Add ceph management doc

seunghun1ee · seunghun1ee · commit 0206421d5504 · 2024-05-23T16:05:38.000+01:00
diff --git a/doc/source/operations/ceph-management.rst b/doc/source/operations/ceph-management.rst
@@ -0,0 +1,123 @@
+==========================
+Managing Ceph with Cephadm
+==========================
+
+cephadm configuration location
+==============================
+
+In kayobe-config repository, under ``etc/kayobe/cephadm.yml`` (or in a specific
+Kayobe environment when using multiple environment, e.g.

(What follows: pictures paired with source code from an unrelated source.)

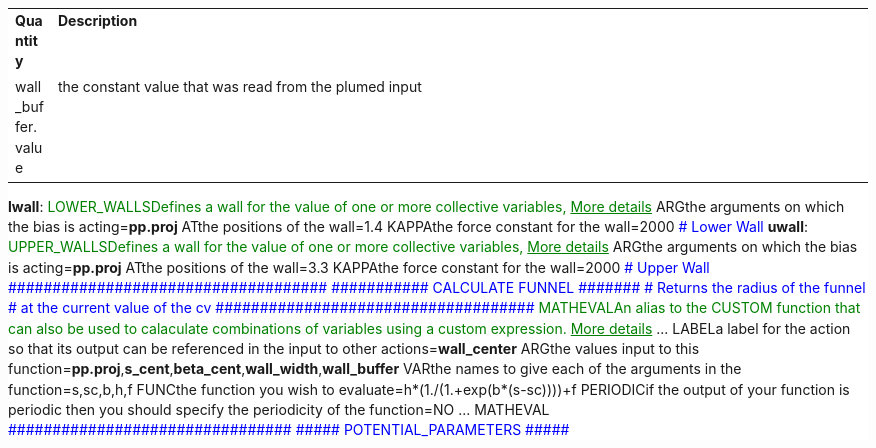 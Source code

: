 <span style="display:none;" id="data/BRD4/MetaDynamics/lig1/run6/plumed.datwall_buffer">The CONSTANT action with label <b>wall_buffer</b> calculates the following quantities:<table  align="center" frame="void" width="95%" cellpadding="5%"><tr><td width="5%"><b> Quantity </b>  </td><td><b> Description </b> </td></tr><tr><td width="5%">wall_buffer.value</td><td>the constant value that was read from the plumed input</td></tr></table></span><b name="data/BRD4/MetaDynamics/lig1/run6/plumed.datlwall" onclick='showPath("data/BRD4/MetaDynamics/lig1/run6/plumed.dat","data/BRD4/MetaDynamics/lig1/run6/plumed.datlwall","data/BRD4/MetaDynamics/lig1/run6/plumed.datlwall","brown")'>lwall</b>: <span class="plumedtooltip" style="color:green">LOWER_WALLS<span class="right">Defines a wall for the value of one or more collective variables, <a href="https://www.plumed.org/doc-master/user-doc/html/LOWER_WALLS" style="color:green">More details</a><i></i></span></span> <span class="plumedtooltip">ARG<span class="right">the arguments on which the bias is acting<i></i></span></span>=<b name="data/BRD4/MetaDynamics/lig1/run6/plumed.datpp">pp.proj</b> <span class="plumedtooltip">AT<span class="right">the positions of the wall<i></i></span></span>=1.4 <span class="plumedtooltip">KAPPA<span class="right">the force constant for the wall<i></i></span></span>=2000         <span style="color:blue" class="comment"># Lower Wall </span>
<span style="display:none;" id="data/BRD4/MetaDynamics/lig1/run6/plumed.datlwall">The LOWER_WALLS action with label <b>lwall</b> calculates the following quantities:<table  align="center" frame="void" width="95%" cellpadding="5%"><tr><td width="5%"><b> Quantity </b>  </td><td><b> Description </b> </td></tr><tr><td width="5%">lwall.bias</td><td>the instantaneous value of the bias potential</td></tr><tr><td width="5%">lwall.force2</td><td>the instantaneous value of the squared force due to this bias potential</td></tr></table></span><b name="data/BRD4/MetaDynamics/lig1/run6/plumed.datuwall" onclick='showPath("data/BRD4/MetaDynamics/lig1/run6/plumed.dat","data/BRD4/MetaDynamics/lig1/run6/plumed.datuwall","data/BRD4/MetaDynamics/lig1/run6/plumed.datuwall","brown")'>uwall</b>: <span class="plumedtooltip" style="color:green">UPPER_WALLS<span class="right">Defines a wall for the value of one or more collective variables, <a href="https://www.plumed.org/doc-master/user-doc/html/UPPER_WALLS" style="color:green">More details</a><i></i></span></span> <span class="plumedtooltip">ARG<span class="right">the arguments on which the bias is acting<i></i></span></span>=<b name="data/BRD4/MetaDynamics/lig1/run6/plumed.datpp">pp.proj</b> <span class="plumedtooltip">AT<span class="right">the positions of the wall<i></i></span></span>=3.3 <span class="plumedtooltip">KAPPA<span class="right">the force constant for the wall<i></i></span></span>=2000     <span style="color:blue" class="comment"># Upper Wall </span>
<br/><span style="color:blue" class="comment">####################################</span>
<span style="color:blue" class="comment">########### CALCULATE FUNNEL #######</span>
<span style="color:blue" class="comment"># Returns the radius of the funnel</span>
<span style="color:blue" class="comment"># at the current value of the cv</span>
<span style="color:blue" class="comment">####################################</span>
<span style="display:none;" id="data/BRD4/MetaDynamics/lig1/run6/plumed.datuwall">The UPPER_WALLS action with label <b>uwall</b> calculates the following quantities:<table  align="center" frame="void" width="95%" cellpadding="5%"><tr><td width="5%"><b> Quantity </b>  </td><td><b> Description </b> </td></tr><tr><td width="5%">uwall.bias</td><td>the instantaneous value of the bias potential</td></tr><tr><td width="5%">uwall.force2</td><td>the instantaneous value of the squared force due to this bias potential</td></tr></table></span><span class="plumedtooltip" style="color:green">MATHEVAL<span class="right">An alias to the CUSTOM function that can also be used to calaculate combinations of variables using a custom expression. <a href="https://www.plumed.org/doc-master/user-doc/html/MATHEVAL" style="color:green">More details</a><i></i></span></span> ...
    <span class="plumedtooltip">LABEL<span class="right">a label for the action so that its output can be referenced in the input to other actions<i></i></span></span>=<b name="data/BRD4/MetaDynamics/lig1/run6/plumed.datwall_center" onclick='showPath("data/BRD4/MetaDynamics/lig1/run6/plumed.dat","data/BRD4/MetaDynamics/lig1/run6/plumed.datwall_center","data/BRD4/MetaDynamics/lig1/run6/plumed.datwall_center","brown")'>wall_center</b>
    <span class="plumedtooltip">ARG<span class="right">the values input to this function<i></i></span></span>=<b name="data/BRD4/MetaDynamics/lig1/run6/plumed.datpp">pp.proj</b>,<b name="data/BRD4/MetaDynamics/lig1/run6/plumed.dats_cent">s_cent</b>,<b name="data/BRD4/MetaDynamics/lig1/run6/plumed.datbeta_cent">beta_cent</b>,<b name="data/BRD4/MetaDynamics/lig1/run6/plumed.datwall_width">wall_width</b>,<b name="data/BRD4/MetaDynamics/lig1/run6/plumed.datwall_buffer">wall_buffer</b>
    <span class="plumedtooltip">VAR<span class="right">the names to give each of the arguments in the function<i></i></span></span>=s,sc,b,h,f
    <span class="plumedtooltip">FUNC<span class="right">the function you wish to evaluate<i></i></span></span>=h*(1./(1.+exp(b*(s-sc))))+f
    <span class="plumedtooltip">PERIODIC<span class="right">if the output of your function is periodic then you should specify the periodicity of the function<i></i></span></span>=NO
... MATHEVAL
<br/><span style="color:blue" class="comment">################################</span>
<span style="color:blue" class="comment">##### POTENTIAL_PARAMETERS #####</span>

+``etc/kayobe/environments/production/cephadm.yml``)
+
+StackHPC's cephadm Ansible collection relies on multiple inventory groups:
+
+- ``mons``
+- ``mgrs``
+- ``osds``
+- ``rgws`` (optional)
+
+Those groups are usually defined in ``etc/kayobe/inventory/groups``.
+
+Running cephadm playbooks
+=========================
+
+In kayobe-config repository, under ``etc/kayobe/ansible`` there is a set of
+cephadm based playbooks utilising stackhpc.cephadm Ansible Galaxy collection.
+
+- ``cephadm.yml`` - runs the end to end process starting with deployment and
+  defining EC profiles/crush rules/pools and users
+- ``cephadm-crush-rules.yml`` - defines Ceph crush rules according
+- ``cephadm-deploy.yml`` - runs the bootstrap/deploy playbook without the
+  additional playbooks
+- ``cephadm-ec-profiles.yml`` - defines Ceph EC profiles
+- ``cephadm-gather-keys.yml`` - gather Ceph configuration and keys and populate
+  kayobe-config
+- ``cephadm-keys.yml`` - defines Ceph users/keys
+- ``cephadm-pools.yml`` - defines Ceph pools\
+
+Running Ceph commands
+=====================
+
+Ceph commands are usually run inside a ``cephadm shell`` utility container:
+
+.. code-block:: console
+
+   # From the node that runs Ceph
+   ceph# sudo cephadm shell
+
+Operating a cluster requires a keyring with an admin access to be available for Ceph
+commands. Cephadm will copy such keyring to the nodes carrying
+`_admin <https://docs.ceph.com/en/quincy/cephadm/host-management/#special-host-labels>`__
+label - present on MON servers by default when using
+`StackHPC Cephadm collection <https://github.com/stackhpc/ansible-collection-cephadm>`__.
+
+Adding a new storage node
+=========================
+
+Add a node to a respective group (e.g. osds) and run ``cephadm-deploy.yml``
+playbook.
+
+.. note::
+   To add other node types than osds (mons, mgrs, etc) you need to specify
+   ``-e cephadm_bootstrap=True`` on playbook run.
+
+Removing a storage node
+=======================
+
+First drain the node
+
+.. code-block:: console
+
+   ceph# cephadm shell
+   ceph# ceph orch host drain <host>
+
+Once all daemons are removed - you can remove the host:
+
+.. code-block:: console
+
+   ceph# cephadm shell
+   ceph# ceph orch host rm <host>
+
+And then remove the host from inventory (usually in
+``etc/kayobe/inventory/overcloud``)
+
+Additional options/commands may be found in
+`Host management <https://docs.ceph.com/en/latest/cephadm/host-management/>`_
+
+Replacing a Failed Ceph Drive
+=============================
+
+Once an OSD has been identified as having a hardware failure,
+the affected drive will need to be replaced.
+
+If rebooting a Ceph node, first set ``noout`` to prevent excess data
+movement:
+
+.. code-block:: console
+
+   ceph# cephadm shell
+   ceph# ceph osd set noout
+
+Reboot the node and replace the drive
+
+Unset noout after the node is back online
+
+.. code-block:: console
+
+   ceph# cephadm shell
+   ceph# ceph osd unset noout
+
+Remove the OSD using Ceph orchestrator command:
+
+.. code-block:: console
+
+   ceph# cephadm shell
+   ceph# ceph orch osd rm <ID> --replace
+
+After removing OSDs, if the drives the OSDs were deployed on once again become
+available, cephadm may automatically try to deploy more OSDs on these drives if
+they match an existing drivegroup spec.
+If this is not your desired action plan - it's best to modify the drivegroup
+spec before (``cephadm_osd_spec`` variable in ``etc/kayobe/cephadm.yml``).
+Either set ``unmanaged: true`` to stop cephadm from picking up new disks or
+modify it in some way that it no longer matches the drives you want to remove.